-- The input follows --
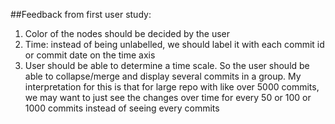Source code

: ##Feedback from first user study:
1. Color of the nodes should be decided by the user
2. Time: instead of being unlabelled, we should label it with each commit id or commit date on the time axis
3. User should be able to determine a time scale. So the user should be able to collapse/merge and display several commits in a group. My interpretation for this is that for large repo with like over 5000 commits, we may want to just see the changes over time for every 50 or 100 or 1000 commits instead of seeing every commits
-- The input concluded --
Task item: A line counts if it holds the word "time". Work out how many lines in the listing count, and give only that number.

Finished task: 2